I want to find an integral quadratic form $a^2+2bxy+z^2$ with $b\equiv 0 \mod 81$ which is properly integrally equivalent to $3x^2+2xy+12y^2$. In matrix worm that means that there exists a $2\times 2$-matrix $T$ over $\mathbb{Z}$ with $\det(T)=1$ and with $$T^T \begin{pmatrix} 3 & 1 \\ 1 & 12 \end{pmatrix} T = \begin{pmatrix} a & b \\ b & c \end{pmatrix}.$$
I tried as Ansatz matrices $T$ of the form $$\begin{pmatrix} 1 & n \\ 0 & 1 \end{pmatrix}, \begin{pmatrix} 1 & 0 \\ n & 1 \end{pmatrix} \text { and } \begin{pmatrix} 1 & 1 \\ n-1 & n \end{pmatrix}.$$ With the first two I got congruences wit no solutions ($3n+1 \equiv 0 \mod 81$ and $12n+1 \equiv 0 \mod 81$), whereas with the third one I got and $12n^2-10n+2 \equiv 0 \mod 81$, which has the solution 41 (thank you WolframAlpha), but I don't know how to find it, so it doesn't make much sense to simply accept it.

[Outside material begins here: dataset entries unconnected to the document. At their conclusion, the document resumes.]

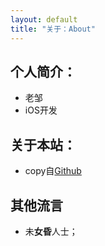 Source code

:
 ```yaml
---
layout: default
title: "关于：About"
---
```


## 个人简介：

* 老邹
* iOS开发

## 关于本站：

* copy自[Github](https://github.com/LippiOuYang/LippiOuYang.github.io)

## 其他流言
* 未**女昏**人士；
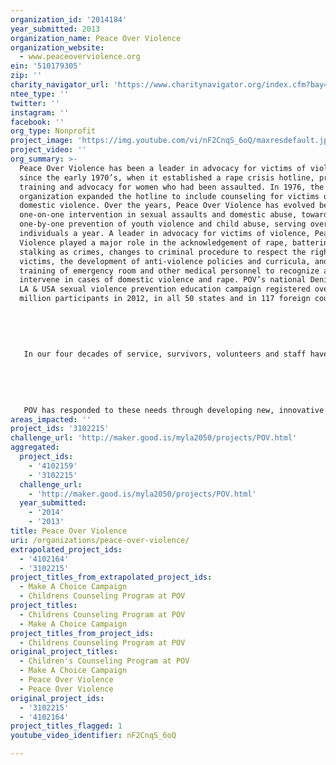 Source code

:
 ```yaml
---
organization_id: '2014184'
year_submitted: 2013
organization_name: Peace Over Violence
organization_website:
  - www.peaceoverviolence.org
ein: '510179305'
zip: ''
charity_navigator_url: 'https://www.charitynavigator.org/index.cfm?bay=search.profile&ein=510179305'
ntee_type: ''
twitter: ''
instagram: ''
facebook: ''
org_type: Nonprofit
project_image: 'https://img.youtube.com/vi/nF2CnqS_6oQ/maxresdefault.jpg'
project_video: ''
org_summary: >-
  Peace Over Violence has been a leader in advocacy for victims of violence
  since the early 1970’s, when it established a rape crisis hotline, prevention
  training and advocacy for women who had been assaulted. In 1976, the
  organization expanded the hotline to include counseling for victims of
  domestic violence. Over the years, Peace Over Violence has evolved beyond
  one-on-one intervention in sexual assaults and domestic abuse, toward
  one-by-one prevention of youth violence and child abuse, serving over 22,000
  individuals a year. A leader in advocacy for victims of violence, Peace Over
  Violence played a major role in the acknowledgement of rape, battering, and
  stalking as crimes, changes to criminal procedure to respect the rights of
  victims, the development of anti-violence policies and curricula, and the
  training of emergency room and other medical personnel to recognize and
  intervene in cases of domestic violence and rape. POV’s national Denim Day in
  LA & USA sexual violence prevention education campaign registered over 5
  million participants in 2012, in all 50 states and in 117 foreign countries.
   
   
   
   
   
   In our four decades of service, survivors, volunteers and staff have identified the following consistent needs: culturally and linguistically appropriate crisis intervention services; long term therapeutic services for children exposed to and directly impacted by violence; effective primary prevention approaches that reduce risk and eliminate violence among youth and within families; and the need for comprehensive, no cost legal services to meet the unique needs of immigrant and youth survivors of domestic and sexual violence. 
   
   
   
   
   
   POV has responded to these needs through developing new, innovative programming integrating feedback and input from the target population. In 1987, we established our Deaf and Disabled Services program--the first in the nation to address deaf/disabled survivor needs--with representatives of the Deaf community who began a crisis hotline delivered via a TDD and in-person services delivered in ASL. In 1991, In Touch With Teens was conceived out of the understanding among youth that their dating relationships contained the same power/control dynamics as adult married couples; and youth acted as leaders in peer education, prevention and advocacy activities. In 2000, we established the Legal Advocacy Project, which provides free civil legal services to address survivors' family and immigration law matters. In 2008, we began to provide weekly violence prevention education groups and direct intervention services to former gang members through our ties with Homeboy Industries. In 2011, our advocacy efforts resulted in the Los Angeles Unified School District passing a Teen Dating Violence Prevention Policy for the entire school district.
areas_impacted: ''
project_ids: '3102215'
challenge_url: 'http://maker.good.is/myla2050/projects/POV.html'
aggregated:
  project_ids:
    - '4102159'
    - '3102215'
  challenge_url:
    - 'http://maker.good.is/myla2050/projects/POV.html'
  year_submitted:
    - '2014'
    - '2013'
title: Peace Over Violence
uri: /organizations/peace-over-violence/
extrapolated_project_ids:
  - '4102164'
  - '3102215'
project_titles_from_extrapolated_project_ids:
  - Make A Choice Campaign
  - Childrens Counseling Program at POV
project_titles:
  - Childrens Counseling Program at POV
  - Make A Choice Campaign
project_titles_from_project_ids:
  - Childrens Counseling Program at POV
original_project_titles:
  - Children's Counseling Program at POV
  - Make A Choice Campaign
  - Peace Over Violence
  - Peace Over Violence
original_project_ids:
  - '3102215'
  - '4102164'
project_titles_flagged: 1
youtube_video_identifier: nF2CnqS_6oQ

---
```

Is there an easy way to find the equivalent form?
There is an easy step-by-step solution:
we want $81|12n^2-10n+2$, which is equivalent to $81|6n^2-5n+1$.
$81|6n^2-5n+1$ implies $3|-5n+1$, so $n\equiv 2\pmod{3}$, so $n=3k+2$ for some $k$ ($k\in\{0,1,2,\dots,26\}$ if you're looking for a solution $n\in\mathbb{Z}_{81}$).
put $n=3k+2$ into $81|6n^2-5n+1$.
you will get $81|54k^2 + 57k + 15$, which is equivalent to $27| 18k^2+ 19k + 5$.
now we see that it has to be $9|19k + 5$, or $9|k+5$, so $k=9l+4$ for some $l$ ($l\in\{0,1,2\}$ if $n\le 81$).
put it into the divisibility and the end is near (you will have $3|163l+41$, equivalent to $3|l+2$, so for $l\in\{0,1,2\}$ we see that $l$ turns out to be $1$, what finally gives $n=3(9\cdot 1+4)+2=41$).